Performance Analysis: Metrics to Analyze: Classification Models

This provides a description of machine learning algorithm performance metrics that are provided for binary classification-style models. In LityxIQ, model types such as Binary Classification, Affinity, Churn, Response, Risk, and others fall into this category.

Lift - An overall measure of the model’s sorting efficiency of targets and can range in value from 0 to 100 with 0 being no better than random.  If the model were perfect all of the targets would get assigned higher scores than all of the non-targets and the lift would be 100.   

Lift 1 vs. 2 – The performance of decile 1 as compared to decile 2 expressed in the form of an index.  For example a value of 1.2586 indicates decile 1 performance is nearly 26% better than decile 2.

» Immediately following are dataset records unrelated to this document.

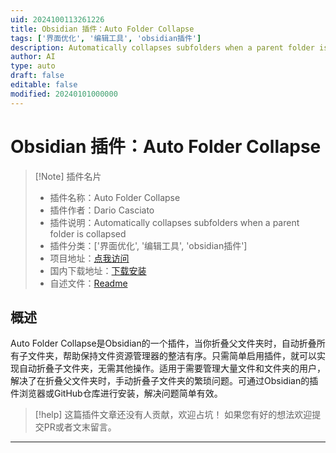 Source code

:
 ```yaml
---
uid: 2024100113261226
title: Obsidian 插件：Auto Folder Collapse
tags: ['界面优化', '编辑工具', 'obsidian插件']
description: Automatically collapses subfolders when a parent folder is collapsed
author: AI
type: auto
draft: false
editable: false
modified: 20240101000000
---
```


# Obsidian 插件：Auto Folder Collapse

> [!Note] 插件名片
> - 插件名称：Auto Folder Collapse
> - 插件作者：Dario Casciato
> - 插件说明：Automatically collapses subfolders when a parent folder is collapsed
> - 插件分类：['界面优化', '编辑工具', 'obsidian插件']
> - 项目地址：[点我访问](https://github.com/DarioCasciato/obsidian-auto-folder-collapse)
> - 国内下载地址：[下载安装](https://pkmer.cn/products/plugin/pluginMarket/?auto-folder-collapse)
> - 自述文件：[Readme](https://ghproxy.net/https://raw.githubusercontent.com/DarioCasciato/obsidian-auto-folder-collapse/main/README.md)



## 概述

Auto Folder Collapse是Obsidian的一个插件，当你折叠父文件夹时，自动折叠所有子文件夹，帮助保持文件资源管理器的整洁有序。只需简单启用插件，就可以实现自动折叠子文件夹，无需其他操作。适用于需要管理大量文件和文件夹的用户，解决了在折叠父文件夹时，手动折叠子文件夹的繁琐问题。可通过Obsidian的插件浏览器或GitHub仓库进行安装，解决问题简单有效。


> [!help] 
> 这篇插件文章还没有人贡献，欢迎占坑！
> 如果您有好的想法欢迎提交PR或者文末留言。
> 

---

Lift 1 vs. 10 - The performance of decile 1 as compared to decile 10 expressed in the form of an index.  For example a value of 7.1257 indicates decile 1 performance 7x better than decile 10.  NOTE if this appears blank that would generally mean that it was infinite, i.e. the denominator was zero, or in other words, no responses in the 10th decile.  This would happen when all of the predicted scores get assigned to prior deciles because the scores are the same.

Lift 1 and 2 vs. Rest – The performance of deciles 1 and 2 combined as compared to deciles 3-10 combined.  For example a value of 2.2249 indicates deciles 1 and 2 combined performance 2.2x better than the bottom 8 deciles.

Lift 1 Over Random – The performance of decile 1 as compared to the population total.  For example a value of 1.9918 indicates decile 1 performance is 99% better or nearly 2x the population total and if you were to select randomly.

C-Statistic - The C-stat is the area under the ROC curve. The minimum value of c is 0.0 and the maximum is 1.0. C-values of 0.7 to 0.8 to show acceptable discrimination, values of 0.8 to 0.9 to indicate excellent discrimination, and values of ≥0.9 to show outstanding discrimination.  An  ROC curve is a graphical plot showing the true positives out of the total actual positives (TPR = true positive rate) vs. the false positives out of the total actual negatives (FPR = false positive rate). TPR is also known as sensitivity while FPR can be calculated as one minus the more well-known specificity.  In addition, see https://support.lityxiq.com/364317-C-Statistic-and-ROC-Curves for more information on analyzing the model's ROC curve and decision thresholds.

Ranked Value Correlation* = uses the ranking of the model scores from best to worst and calculates the correlation coefficient to the actual occurrences.  The value will always be between 0 and 1 with higher values better.  * This was not selected for the graph because the scale of the value is much lower than everything else and so the bar for this would not be visible.

The key to understanding these is understanding the numerator and denominators for each metric.  The idea behind these come from the matrix below.  A prediction is categorized as a 1 if the prediction is equal to or greater than the population rate.  For example if the population response rate is .015 (1.5%) and the model prediction/score is .016 then that record has a predicted result of 1 whereas a record with a prediction/score of say .01 would have a predicted result of 0.

 

 

Actual Result

 

 

1

0

Predicted Result

1

True Positives (a)

False Positives (b)

0

False Negatives (c)

True Negatives (d)

False Positive Rate = b / (b+d) what percent of the actual negatives were incorrectly predicted

False Negative Rate = c / (a+c) what percent of the actual positives were incorrectly predicted

Positive Predictive Value = a / (a+b) what percent of the predicted positives were correct

Negative Predictive Value = d / (c+d) what percent of the predicted negatives were correct

Sensitivity (True Positive Rate) = a / (a+c) what percent of the actual positives were correctly predicted

Specificity (True Negative Rate) = d / (b+d) what percent of the actual negatives were correctly predicted

Percent Correct* = (a+d) / (a+b+c+d) = what percent of the models predictions were correct.  * This was not selected for the graph because the scale of the value is much higher than anything else and so the other bars appear too small to read.

Overfit Potential - Overfitting of a model is a concept that relates to how predictive a model will be on new data it has never seen.  An overfit model may look strong on the dataset on which it was built, but doesn't translate well to new data.  The Overfit Potential metric in LityxIQ ranges from 0 to 100.  Lower values represent a model that is not overfit, while larger values signify more likelihood that the model is overfit.  Note that even for models in which there is a higher overfit potential, the performance metrics reported in LityxIQ (such as the ones mentioned above) will be a good representation of how it will perform on new data as long as you used validation techniques such as Holdout or Cross-Validation.  This is because LityxIQ computes performance metrics against new data, and so attempts to still report unbiased performance metrics even in the face of overfitting.